色んなコンペの仮歌を歌ってくれていたAちゃんから、
中村プロデュースでアーティスト活動がしたいという申し入れがあり、
まずは、アーティストの方向性、楽曲性、佇まいまで全て仕組んで、
曲を3曲ほど作り、レコーディング、CDプレスを行った。
アーティスト名は『little-Kay(リトルケイ)』で、音楽性はJUJUのような、
ブラックミュージック歌謡ロック的な曲調であった。
ディレクターに手厳しいY君を迎え、アーシャから、MV(完成に至らなかったが)、そしてプロモートまで一切携わった。(かなり費用は掛かったが、半分は得意のクラウドファンディングにて経費を賄った)
Little-LayであるAちゃんは実に、顕著に再現してみせたが、何となく、
違和感があった。
アーティストとして厚かましさがなく、こちらが言うことはシッカリ守ったが、向こうから、こうしたい、ああしたい、あのようにビッグになりたい、という声は一切聞かれなかった。
歌はばっちり、マキシCDも、まず文句ない作品に仕上がった。
彼女にとっての処女作である。オケもプロに任せ、歌もプロだった。
最初のプレス(1,000枚だったかな)が納品され、まずはAちゃんの観劇を
観るべく、彼女に渡した。
私としての予測は、「うわー、うれしい!!私のCD!!あけて良いですか?」と盤にスリスリするかと思いきや、「どうも」といって封を開けることもなく、ジャケ写を眺めるもなく、もらったその手でスッとハンドバッグに入れた。
アレ?
ほぼ無感情で受け取られた。私がデビューした時は、それは、それまでの人生最高潮で、サンプルのCDをスリスリ、大事に大事に封を開け、ジャケの隅々までみたものだ。
制作(全ての)に携わったPの私、DのY君も拍子抜けだった。
CDは、そう簡単には売れない。流通通していたので、Amazonや各配信サイトでも流通しているが、まあ、新人のアーティストを売ろうとすれば、それ相当の金を投じないと話にならない。

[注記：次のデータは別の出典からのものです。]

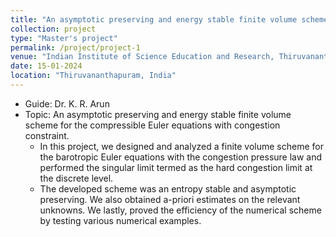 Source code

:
 ```yaml
---
title: "An asymptotic preserving and energy stable finite volume scheme for the compressible Euler equations with congestion constraint"
collection: project
type: "Master's project"
permalink: /project/project-1
venue: "Indian Institute of Science Education and Research, Thiruvananthapuram (IISER TVM), Department of Mathematics"
date: 15-01-2024
location: "Thiruvananthapuram, India"
---
```


- Guide: Dr. K. R. Arun
- Topic: An asymptotic preserving and energy stable finite volume scheme for the compressible Euler equations with congestion constraint.
  - In this project, we designed and analyzed a finite volume scheme for the barotropic Euler equations with the congestion pressure law and performed the singular limit termed as the hard congestion limit at the discrete level.
  - The developed scheme was an entropy stable and asymptotic preserving. We also obtained a-priori estimates on the relevant unknowns. We lastly, proved the efficiency of the numerical scheme by testing various numerical examples.

<!--Heading 1-->
<!--======-->
<!---->
<!--Heading 2-->
<!--======-->
<!---->
<!--Heading 3-->
<!--======-->

<!------->
<!--title: "Master's Project"-->
<!--excerpt: "Short description of portfolio item number 1<br/><img src='/images/500x300.png'>"-->
<!--collection: portfolio-->
<!------->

私が考えたのは「スナック周り」であった。いやらしい言い方ではあるが、かわいい女の子、デビューしたんですぅ~で歌えば、酔っ払いのおじさん達が、3枚単位で買ってくれる。
直販なので、利益率も高い。さあ、これから原価分を回収するぞ!と思った矢先にコロナ騒ぎになり、活動は出来ず。本人にやる気があるのであったら、無理にでも、イベントやスナックに組み込むことが出来たのだが、「本職(ホテル受付の派遣)のマネージャーから、かなり厳しく言われているので、活動は無理です」とあっさり言われた。
このような温度差が非常に気になり、今後を左右するので、Aちゃんと私とディレクターのY君で、膝をそろえて話し合った(サイゼリアで)「正直、ぶっちゃけて聞くけど、Aちゃん、little-Kayの活動についての想いは?やる気はあるの?」とずばり確信を突いた。遠回しに言っても、今の若い子は分からないだろうし。答えは案の定というか、「どちらかで言うと、後者(やる気がない)の方ですかね~~?」とあっさり。え、いや、最初は長文のLINEでやる気をブツケテきたじゃないか、スクショも撮っている(大人なのでわざわざ見せなかったが)。じゃ、今は何か音楽以外で燃えていることはあるの?と聞くと、「家具集め」と言われ、私らは頭の上には、クエスチョンマークが点滅した。家具集め?どうやら、親と共同出資で新居を買ったらしく、今は家のデコレーションが楽しくて仕方がないとのことであった。どうやら、今の若い子は、皆がそうではないであろうが、優先順位がコロコロ変わるらしい。なるほど、わかった。「Aちゃん、俺らもかなり出資して今回にいたるわけ、あなたの夢をかなえるために、やる気がないにしても、経費がチャラになるまでは、頑張ってくれない?」といったきり、彼女とはあっていない。
非常にもったいないことである。
ほんとに、相互的に良曲なマキシ、行動さえすれば、みんなやる気になるし、アルバムまで作ろうという意欲になる、が皆が同じ方向を向いていない限り、それは難しい。
しかし、6年が経ち、コロナウイルスもおさまったところで、再始動するのも良いかも知れない。彼女の優先順位がどうなのか分からないが。